--- Input records Enclosed Below ---
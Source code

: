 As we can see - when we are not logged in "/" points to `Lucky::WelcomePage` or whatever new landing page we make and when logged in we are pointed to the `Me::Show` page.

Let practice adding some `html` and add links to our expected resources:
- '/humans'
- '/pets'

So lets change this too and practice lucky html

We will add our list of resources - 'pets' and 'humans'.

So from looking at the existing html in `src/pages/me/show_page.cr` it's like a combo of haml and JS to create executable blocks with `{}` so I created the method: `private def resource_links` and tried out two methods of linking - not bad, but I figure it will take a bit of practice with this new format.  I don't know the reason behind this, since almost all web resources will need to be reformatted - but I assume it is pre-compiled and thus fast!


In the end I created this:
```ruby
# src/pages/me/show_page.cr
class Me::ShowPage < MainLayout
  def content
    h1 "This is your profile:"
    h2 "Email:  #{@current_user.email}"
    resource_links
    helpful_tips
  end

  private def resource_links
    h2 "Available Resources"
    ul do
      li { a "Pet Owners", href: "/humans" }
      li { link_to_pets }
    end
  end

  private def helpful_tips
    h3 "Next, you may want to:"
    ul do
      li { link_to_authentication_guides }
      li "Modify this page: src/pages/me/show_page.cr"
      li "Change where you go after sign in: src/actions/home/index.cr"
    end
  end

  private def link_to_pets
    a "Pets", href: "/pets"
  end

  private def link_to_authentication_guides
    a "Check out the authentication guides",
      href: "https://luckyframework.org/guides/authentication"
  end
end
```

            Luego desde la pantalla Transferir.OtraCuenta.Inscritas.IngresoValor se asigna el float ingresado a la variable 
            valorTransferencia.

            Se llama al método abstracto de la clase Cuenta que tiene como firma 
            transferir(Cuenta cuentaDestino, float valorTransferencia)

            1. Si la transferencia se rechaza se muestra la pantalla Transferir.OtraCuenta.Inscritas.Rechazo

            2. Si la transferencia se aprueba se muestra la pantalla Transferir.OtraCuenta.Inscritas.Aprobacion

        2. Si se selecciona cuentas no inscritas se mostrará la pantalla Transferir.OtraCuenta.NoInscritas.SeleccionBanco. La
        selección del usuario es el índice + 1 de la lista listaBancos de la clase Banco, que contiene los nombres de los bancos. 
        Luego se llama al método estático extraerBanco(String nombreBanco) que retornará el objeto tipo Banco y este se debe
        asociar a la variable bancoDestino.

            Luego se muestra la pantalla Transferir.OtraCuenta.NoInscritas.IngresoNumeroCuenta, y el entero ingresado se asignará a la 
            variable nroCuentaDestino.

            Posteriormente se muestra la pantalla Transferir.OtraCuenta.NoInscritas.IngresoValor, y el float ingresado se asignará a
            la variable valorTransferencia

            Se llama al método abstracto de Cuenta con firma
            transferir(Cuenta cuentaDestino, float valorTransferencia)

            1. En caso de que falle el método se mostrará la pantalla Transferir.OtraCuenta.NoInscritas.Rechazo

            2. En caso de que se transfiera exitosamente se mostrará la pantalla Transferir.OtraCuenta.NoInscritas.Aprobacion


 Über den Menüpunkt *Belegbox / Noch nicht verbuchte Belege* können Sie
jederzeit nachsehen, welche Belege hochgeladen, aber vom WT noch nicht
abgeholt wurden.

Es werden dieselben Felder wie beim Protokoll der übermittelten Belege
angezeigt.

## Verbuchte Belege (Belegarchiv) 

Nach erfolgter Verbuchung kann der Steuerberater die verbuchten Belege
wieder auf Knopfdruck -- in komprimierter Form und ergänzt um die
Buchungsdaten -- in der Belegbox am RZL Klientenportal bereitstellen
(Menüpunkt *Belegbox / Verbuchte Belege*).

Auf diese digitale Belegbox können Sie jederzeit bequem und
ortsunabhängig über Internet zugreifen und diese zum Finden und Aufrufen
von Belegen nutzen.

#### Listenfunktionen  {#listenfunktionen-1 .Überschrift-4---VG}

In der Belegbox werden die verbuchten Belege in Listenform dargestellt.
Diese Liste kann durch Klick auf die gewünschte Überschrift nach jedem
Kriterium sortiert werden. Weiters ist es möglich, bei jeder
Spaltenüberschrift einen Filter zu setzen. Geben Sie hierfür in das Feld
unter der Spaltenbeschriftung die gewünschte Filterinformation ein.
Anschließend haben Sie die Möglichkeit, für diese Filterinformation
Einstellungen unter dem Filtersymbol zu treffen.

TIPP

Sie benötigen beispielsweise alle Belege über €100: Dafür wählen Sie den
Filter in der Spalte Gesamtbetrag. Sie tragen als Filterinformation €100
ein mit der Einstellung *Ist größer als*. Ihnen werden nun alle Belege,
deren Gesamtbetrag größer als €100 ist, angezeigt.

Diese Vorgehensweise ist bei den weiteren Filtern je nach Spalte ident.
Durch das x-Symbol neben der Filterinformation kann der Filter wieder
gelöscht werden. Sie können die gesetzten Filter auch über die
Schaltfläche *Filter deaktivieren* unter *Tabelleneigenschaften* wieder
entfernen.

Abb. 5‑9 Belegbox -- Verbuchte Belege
--- End of Enclosed Input records ---
--- Input records Enclosed Below ---
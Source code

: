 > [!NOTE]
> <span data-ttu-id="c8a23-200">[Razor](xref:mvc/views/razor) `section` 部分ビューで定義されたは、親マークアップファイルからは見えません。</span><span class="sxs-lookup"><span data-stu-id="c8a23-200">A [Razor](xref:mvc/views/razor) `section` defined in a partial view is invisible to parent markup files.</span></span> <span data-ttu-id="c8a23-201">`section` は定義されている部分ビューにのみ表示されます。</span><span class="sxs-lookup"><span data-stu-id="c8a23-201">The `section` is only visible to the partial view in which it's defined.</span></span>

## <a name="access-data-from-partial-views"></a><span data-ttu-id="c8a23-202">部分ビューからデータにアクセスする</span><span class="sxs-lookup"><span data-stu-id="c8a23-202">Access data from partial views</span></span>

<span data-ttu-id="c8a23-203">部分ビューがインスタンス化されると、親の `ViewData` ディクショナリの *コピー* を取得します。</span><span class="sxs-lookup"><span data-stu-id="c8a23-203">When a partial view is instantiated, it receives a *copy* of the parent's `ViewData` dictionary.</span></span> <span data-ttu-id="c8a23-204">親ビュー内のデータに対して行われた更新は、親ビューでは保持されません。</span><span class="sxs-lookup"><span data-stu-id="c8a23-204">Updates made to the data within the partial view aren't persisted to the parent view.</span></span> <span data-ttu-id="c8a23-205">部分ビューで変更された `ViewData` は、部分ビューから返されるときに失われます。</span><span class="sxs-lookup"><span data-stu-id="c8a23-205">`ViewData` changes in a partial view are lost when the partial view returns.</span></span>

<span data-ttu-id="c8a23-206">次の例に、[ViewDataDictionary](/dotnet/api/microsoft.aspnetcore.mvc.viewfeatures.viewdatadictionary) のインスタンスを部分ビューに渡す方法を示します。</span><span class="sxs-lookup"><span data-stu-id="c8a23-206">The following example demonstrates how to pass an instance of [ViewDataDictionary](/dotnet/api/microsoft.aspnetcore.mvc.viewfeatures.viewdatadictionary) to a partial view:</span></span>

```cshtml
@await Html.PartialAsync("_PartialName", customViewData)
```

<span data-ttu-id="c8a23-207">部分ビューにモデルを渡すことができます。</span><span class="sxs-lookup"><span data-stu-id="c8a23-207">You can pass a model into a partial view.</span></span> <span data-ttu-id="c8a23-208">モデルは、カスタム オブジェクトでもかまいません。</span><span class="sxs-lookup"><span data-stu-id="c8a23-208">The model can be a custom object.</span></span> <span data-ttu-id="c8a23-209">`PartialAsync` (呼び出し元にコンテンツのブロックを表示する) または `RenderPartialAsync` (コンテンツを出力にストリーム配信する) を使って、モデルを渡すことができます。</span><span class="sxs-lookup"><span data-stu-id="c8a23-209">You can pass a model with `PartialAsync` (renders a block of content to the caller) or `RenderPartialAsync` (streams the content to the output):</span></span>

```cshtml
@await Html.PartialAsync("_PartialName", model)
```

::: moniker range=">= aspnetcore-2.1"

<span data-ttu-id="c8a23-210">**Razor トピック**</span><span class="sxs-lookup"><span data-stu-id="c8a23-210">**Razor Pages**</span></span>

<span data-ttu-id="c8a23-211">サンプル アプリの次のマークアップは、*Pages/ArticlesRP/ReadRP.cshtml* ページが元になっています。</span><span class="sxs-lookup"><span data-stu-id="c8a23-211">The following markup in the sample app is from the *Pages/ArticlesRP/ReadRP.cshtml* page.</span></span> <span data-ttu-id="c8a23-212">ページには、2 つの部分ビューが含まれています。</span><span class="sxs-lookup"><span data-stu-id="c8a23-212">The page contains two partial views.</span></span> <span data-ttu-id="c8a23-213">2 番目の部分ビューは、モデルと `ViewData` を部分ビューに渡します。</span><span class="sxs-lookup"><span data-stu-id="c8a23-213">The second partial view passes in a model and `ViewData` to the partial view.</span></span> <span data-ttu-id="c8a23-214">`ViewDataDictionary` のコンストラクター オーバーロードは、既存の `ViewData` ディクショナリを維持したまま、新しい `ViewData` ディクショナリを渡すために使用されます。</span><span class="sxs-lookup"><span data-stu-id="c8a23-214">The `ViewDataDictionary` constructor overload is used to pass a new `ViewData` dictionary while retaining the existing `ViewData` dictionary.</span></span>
--- End of Enclosed Input records ---
--- Input records Enclosed Below ---
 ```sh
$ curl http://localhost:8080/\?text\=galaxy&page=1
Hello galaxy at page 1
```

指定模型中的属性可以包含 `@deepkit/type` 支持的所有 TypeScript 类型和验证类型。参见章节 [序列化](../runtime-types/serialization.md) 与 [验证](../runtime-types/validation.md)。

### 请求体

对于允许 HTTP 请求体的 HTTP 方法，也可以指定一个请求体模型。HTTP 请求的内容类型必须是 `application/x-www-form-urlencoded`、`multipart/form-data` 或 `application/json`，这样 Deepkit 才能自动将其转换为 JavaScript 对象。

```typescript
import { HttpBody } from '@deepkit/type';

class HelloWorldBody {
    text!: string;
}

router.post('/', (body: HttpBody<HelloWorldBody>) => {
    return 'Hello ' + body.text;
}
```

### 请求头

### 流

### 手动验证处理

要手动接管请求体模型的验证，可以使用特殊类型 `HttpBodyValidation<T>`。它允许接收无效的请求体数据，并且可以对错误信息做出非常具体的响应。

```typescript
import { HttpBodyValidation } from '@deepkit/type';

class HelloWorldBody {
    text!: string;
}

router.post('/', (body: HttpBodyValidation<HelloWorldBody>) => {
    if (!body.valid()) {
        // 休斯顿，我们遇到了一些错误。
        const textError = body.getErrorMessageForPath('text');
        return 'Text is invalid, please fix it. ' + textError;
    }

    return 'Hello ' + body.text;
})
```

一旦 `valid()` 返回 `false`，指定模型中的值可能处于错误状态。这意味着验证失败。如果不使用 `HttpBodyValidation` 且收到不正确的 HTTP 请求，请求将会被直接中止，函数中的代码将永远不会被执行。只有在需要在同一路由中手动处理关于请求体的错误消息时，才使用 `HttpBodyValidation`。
--- End of Enclosed Input records ---
*Required action*: Across the data above, count every line with "Filterinformation" in it and write only the total.

*Answer for this exercise*: 4